Rendered images with source text:
***

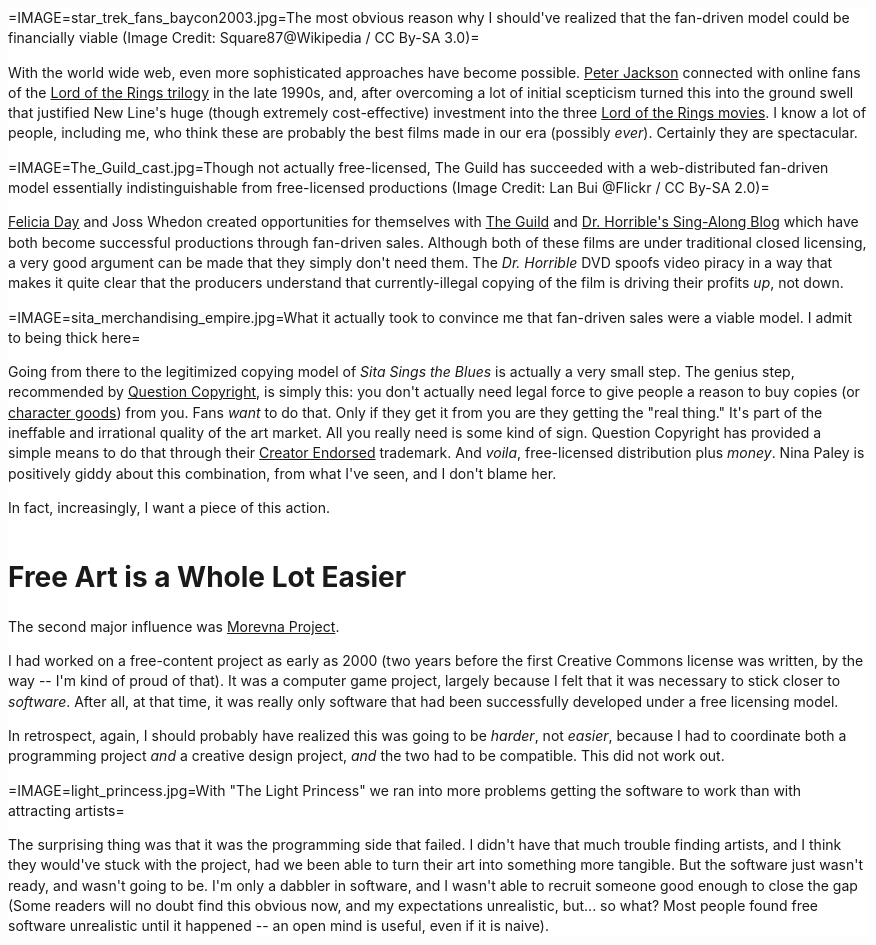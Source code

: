 =IMAGE=star_trek_fans_baycon2003.jpg=The most obvious reason why I should've realized that the fan-driven model could be financially viable (Image Credit: Square87@Wikipedia / CC By-SA 3.0)=

With the world wide web, even more sophisticated approaches have become possible. [Peter Jackson](http://en.wikipedia.org/wiki/Peter_Jackson) connected with online fans of the [Lord of the Rings trilogy](http://en.wikipedia.org/wiki/The_Lord_of_the_Rings) in the late 1990s, and, after overcoming a lot of initial scepticism turned this into the ground swell that justified New Line's huge (though extremely cost-effective) investment into the three [Lord of the Rings movies](http://en.wikipedia.org/wiki/The_Lord_of_the_Rings_film_trilogy). I know a lot of people, including me, who think these are probably the best films made in our era (possibly _ever_). Certainly they are spectacular.

=IMAGE=The_Guild_cast.jpg=Though not actually free-licensed, The Guild has succeeded with a web-distributed fan-driven model essentially indistinguishable from free-licensed productions (Image Credit: Lan Bui @Flickr / CC By-SA 2.0)=

[Felicia Day](http://en.wikipedia.org/wiki/Felicia_Day) and Joss Whedon created opportunities for themselves with [The Guild](http://en.wikipedia.org/wiki/The_Guild) and [Dr. Horrible's Sing-Along Blog](http://en.wikipedia.org/wiki/Dr._Horrible%27s_Sing-Along_Blog) which have both become successful productions through fan-driven sales. Although both of these films are under traditional closed licensing, a very good argument can be made that they simply don't need them. The _Dr. Horrible_ DVD spoofs video piracy in a way that makes it quite clear that the producers understand that currently-illegal copying of the film is driving their profits _up_, not down.

=IMAGE=sita_merchandising_empire.jpg=What it actually took to convince me that fan-driven sales were a viable model. I admit to being thick here=

Going from there to the legitimized copying model of _Sita Sings the Blues_ is actually a very small step. The genius step, recommended by [Question Copyright](http://www.questioncopyright.org), is simply this: you don't actually need legal force to give people a reason to buy copies (or [character goods](http://questioncopyright.com/sita.html)) from you. Fans _want_ to do that. Only if they get it from you are they getting the "real thing." It's part of the ineffable and irrational quality of the art market. All you really need is some kind of sign. Question Copyright has provided a simple means to do that through their [Creator Endorsed](http://questioncopyright.org/creator_endorsed) trademark. And _voila_, free-licensed distribution plus _money_. Nina Paley is positively giddy about this combination, from what I've seen, and I don't blame her.

In fact, increasingly, I want a piece of this action.

# Free Art is a Whole Lot Easier

The second major influence was [Morevna Project](http://www.morevnaproject.org).

I had worked on a free-content project as early as 2000 (two years before the first Creative Commons license was written, by the way -- I'm kind of proud of that). It was a computer game project, largely because I felt that it was necessary to stick closer to _software_. After all, at that time, it was really only software that had been successfully developed under a free licensing model.

In retrospect, again, I should probably have realized this was going to be _harder_, not _easier_, because I had to coordinate both a programming project _and_ a creative design project, _and_ the two had to be compatible. This did not work out.

=IMAGE=light_princess.jpg=With "The Light Princess" we ran into more problems getting the software to work than with attracting artists=

The surprising thing was that it was the programming side that failed. I didn't have that much trouble finding artists, and I think they would've stuck with the project, had we been able to turn their art into something more tangible. But the software just wasn't ready, and wasn't going to be. I'm only a dabbler in software, and I wasn't able to recruit someone good enough to close the gap (Some readers will no doubt find this obvious now, and my expectations unrealistic, but... so what? Most people found free software unrealistic until it happened -- an open mind is useful, even if it is naive).
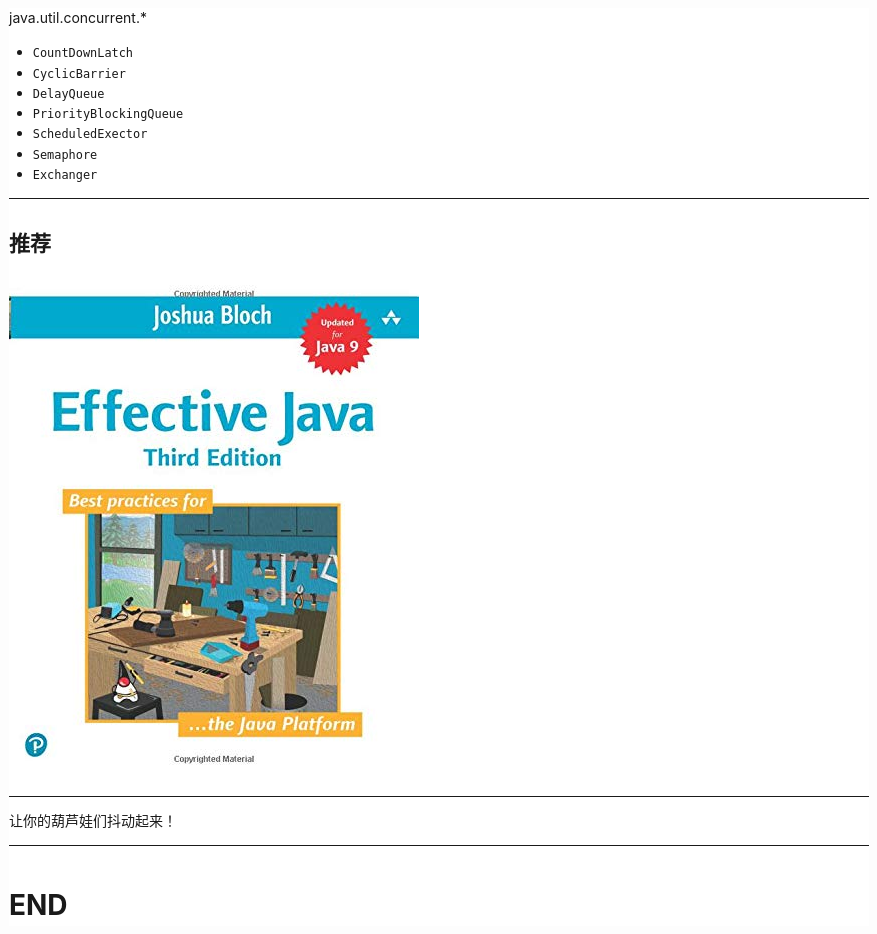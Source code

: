 java.util.concurrent.*

- `CountDownLatch`
- `CyclicBarrier`
- `DelayQueue`
- `PriorityBlockingQueue`
- `ScheduledExector`
- `Semaphore`
- `Exchanger`

---

## 推荐

![](images/Effective_Java.jpg)



---

让你的葫芦娃们抖动起来！


---

# END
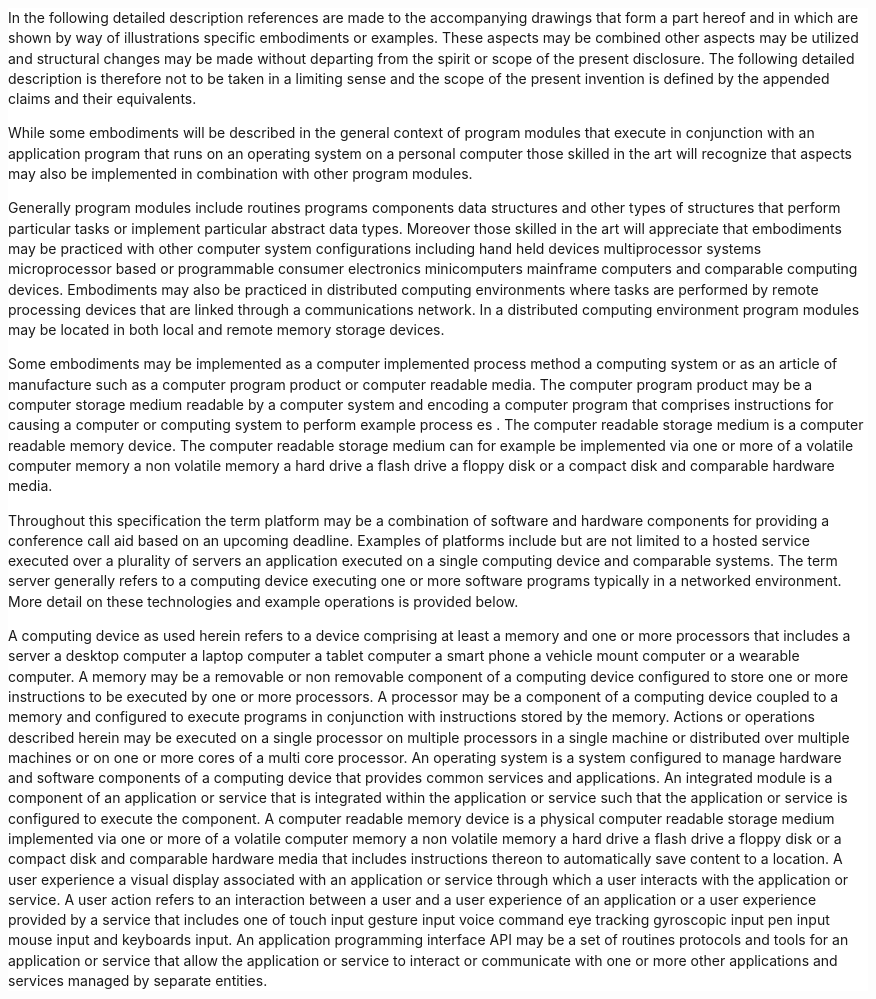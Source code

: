 In the following detailed description references are made to the accompanying drawings that form a part hereof and in which are shown by way of illustrations specific embodiments or examples. These aspects may be combined other aspects may be utilized and structural changes may be made without departing from the spirit or scope of the present disclosure. The following detailed description is therefore not to be taken in a limiting sense and the scope of the present invention is defined by the appended claims and their equivalents.

While some embodiments will be described in the general context of program modules that execute in conjunction with an application program that runs on an operating system on a personal computer those skilled in the art will recognize that aspects may also be implemented in combination with other program modules.

Generally program modules include routines programs components data structures and other types of structures that perform particular tasks or implement particular abstract data types. Moreover those skilled in the art will appreciate that embodiments may be practiced with other computer system configurations including hand held devices multiprocessor systems microprocessor based or programmable consumer electronics minicomputers mainframe computers and comparable computing devices. Embodiments may also be practiced in distributed computing environments where tasks are performed by remote processing devices that are linked through a communications network. In a distributed computing environment program modules may be located in both local and remote memory storage devices.

Some embodiments may be implemented as a computer implemented process method a computing system or as an article of manufacture such as a computer program product or computer readable media. The computer program product may be a computer storage medium readable by a computer system and encoding a computer program that comprises instructions for causing a computer or computing system to perform example process es . The computer readable storage medium is a computer readable memory device. The computer readable storage medium can for example be implemented via one or more of a volatile computer memory a non volatile memory a hard drive a flash drive a floppy disk or a compact disk and comparable hardware media.

Throughout this specification the term platform may be a combination of software and hardware components for providing a conference call aid based on an upcoming deadline. Examples of platforms include but are not limited to a hosted service executed over a plurality of servers an application executed on a single computing device and comparable systems. The term server generally refers to a computing device executing one or more software programs typically in a networked environment. More detail on these technologies and example operations is provided below.

A computing device as used herein refers to a device comprising at least a memory and one or more processors that includes a server a desktop computer a laptop computer a tablet computer a smart phone a vehicle mount computer or a wearable computer. A memory may be a removable or non removable component of a computing device configured to store one or more instructions to be executed by one or more processors. A processor may be a component of a computing device coupled to a memory and configured to execute programs in conjunction with instructions stored by the memory. Actions or operations described herein may be executed on a single processor on multiple processors in a single machine or distributed over multiple machines or on one or more cores of a multi core processor. An operating system is a system configured to manage hardware and software components of a computing device that provides common services and applications. An integrated module is a component of an application or service that is integrated within the application or service such that the application or service is configured to execute the component. A computer readable memory device is a physical computer readable storage medium implemented via one or more of a volatile computer memory a non volatile memory a hard drive a flash drive a floppy disk or a compact disk and comparable hardware media that includes instructions thereon to automatically save content to a location. A user experience a visual display associated with an application or service through which a user interacts with the application or service. A user action refers to an interaction between a user and a user experience of an application or a user experience provided by a service that includes one of touch input gesture input voice command eye tracking gyroscopic input pen input mouse input and keyboards input. An application programming interface API may be a set of routines protocols and tools for an application or service that allow the application or service to interact or communicate with one or more other applications and services managed by separate entities.
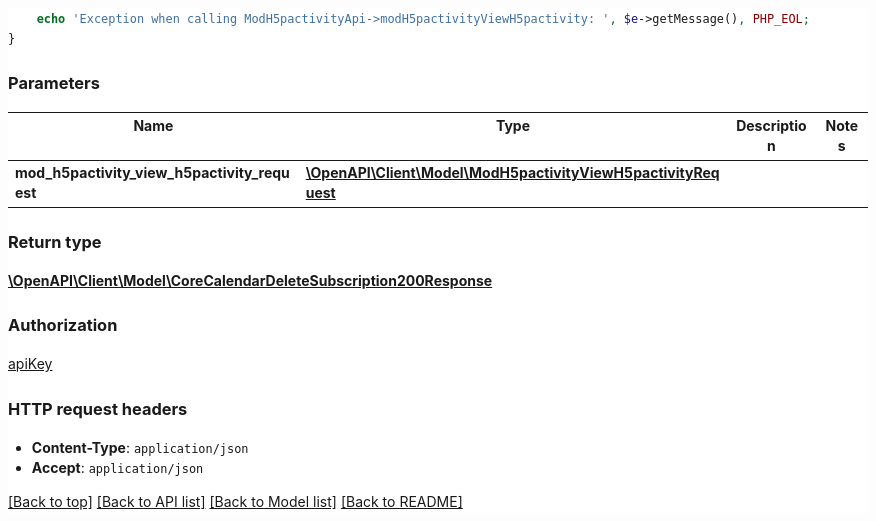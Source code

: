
 ```php
    echo 'Exception when calling ModH5pactivityApi->modH5pactivityViewH5pactivity: ', $e->getMessage(), PHP_EOL;
}
```

### Parameters

| Name | Type | Description  | Notes |
| ------------- | ------------- | ------------- | ------------- |
| **mod_h5pactivity_view_h5pactivity_request** | [**\OpenAPI\Client\Model\ModH5pactivityViewH5pactivityRequest**](../Model/ModH5pactivityViewH5pactivityRequest.md)|  | |

### Return type

[**\OpenAPI\Client\Model\CoreCalendarDeleteSubscription200Response**](../Model/CoreCalendarDeleteSubscription200Response.md)

### Authorization

[apiKey](../../README.md#apiKey)

### HTTP request headers

- **Content-Type**: `application/json`
- **Accept**: `application/json`

[[Back to top]](#) [[Back to API list]](../../README.md#endpoints)
[[Back to Model list]](../../README.md#models)
[[Back to README]](../../README.md)
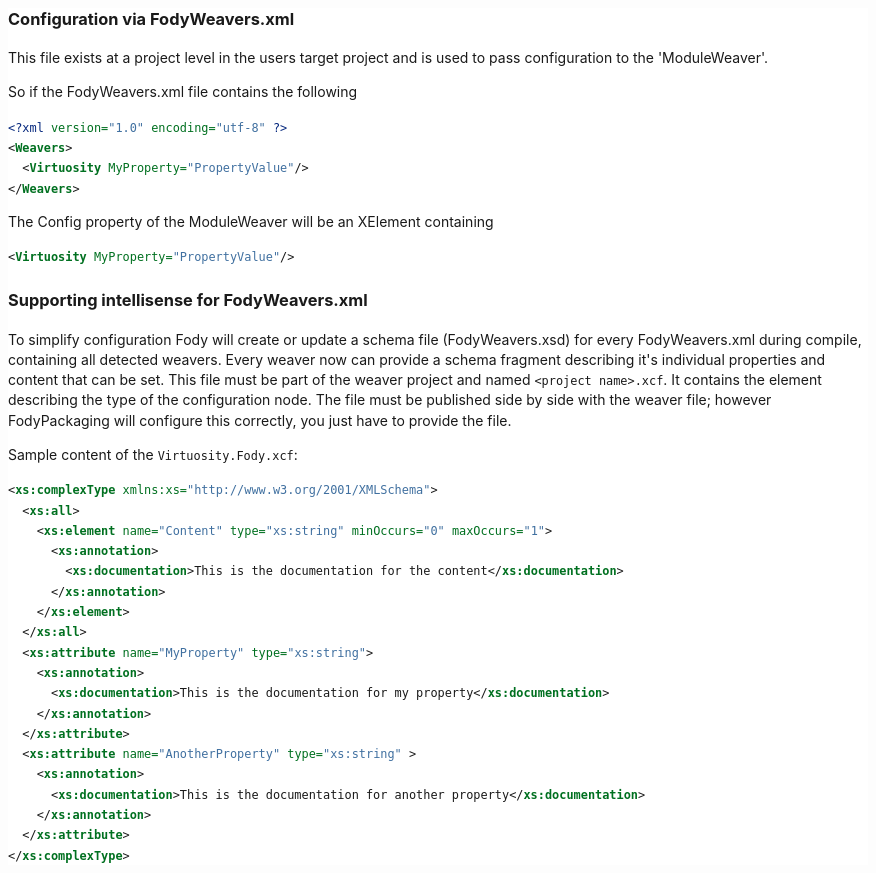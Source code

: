 
### Configuration via FodyWeavers.xml

This file exists at a project level in the users target project and is used to pass configuration to the 'ModuleWeaver'.

So if the FodyWeavers.xml file contains the following

```xml
<?xml version="1.0" encoding="utf-8" ?>
<Weavers>
  <Virtuosity MyProperty="PropertyValue"/>
</Weavers>
```

The Config property of the ModuleWeaver will be an XElement containing

```xml
<Virtuosity MyProperty="PropertyValue"/>
```


### Supporting intellisense for FodyWeavers.xml

To simplify configuration Fody will create or update a schema file (FodyWeavers.xsd) for every FodyWeavers.xml during compile, 
containing all detected weavers. Every weaver now can provide a schema fragment describing it's individual properties and content
that can be set. This file must be part of the weaver project and named `<project name>.xcf`.
It contains the element describing the type of the configuration node. 
The file must be published side by side with the weaver file; however FodyPackaging will configure this correctly, you just have to 
provide the file.

Sample content of the `Virtuosity.Fody.xcf`:

```xml
<xs:complexType xmlns:xs="http://www.w3.org/2001/XMLSchema">
  <xs:all>
    <xs:element name="Content" type="xs:string" minOccurs="0" maxOccurs="1">
      <xs:annotation>
        <xs:documentation>This is the documentation for the content</xs:documentation>
      </xs:annotation>
    </xs:element>
  </xs:all>
  <xs:attribute name="MyProperty" type="xs:string">
    <xs:annotation>
      <xs:documentation>This is the documentation for my property</xs:documentation>
    </xs:annotation>
  </xs:attribute>
  <xs:attribute name="AnotherProperty" type="xs:string" >
    <xs:annotation>
      <xs:documentation>This is the documentation for another property</xs:documentation>
    </xs:annotation>
  </xs:attribute>
</xs:complexType>
```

***

## ACTIVITY
Nothing but the lines above from the one containing "# Free Art is a Whole Lot Easier" through the one containing "we ran into" should appear in the answer, each repeated exactly.

## WRITTEN RESPONSE
# Free Art is a Whole Lot Easier

The second major influence was [Morevna Project](http://www.morevnaproject.org).

I had worked on a free-content project as early as 2000 (two years before the first Creative Commons license was written, by the way -- I'm kind of proud of that). It was a computer game project, largely because I felt that it was necessary to stick closer to _software_. After all, at that time, it was really only software that had been successfully developed under a free licensing model.

In retrospect, again, I should probably have realized this was going to be _harder_, not _easier_, because I had to coordinate both a programming project _and_ a creative design project, _and_ the two had to be compatible. This did not work out.

=IMAGE=light_princess.jpg=With "The Light Princess" we ran into more problems getting the software to work than with attracting artists=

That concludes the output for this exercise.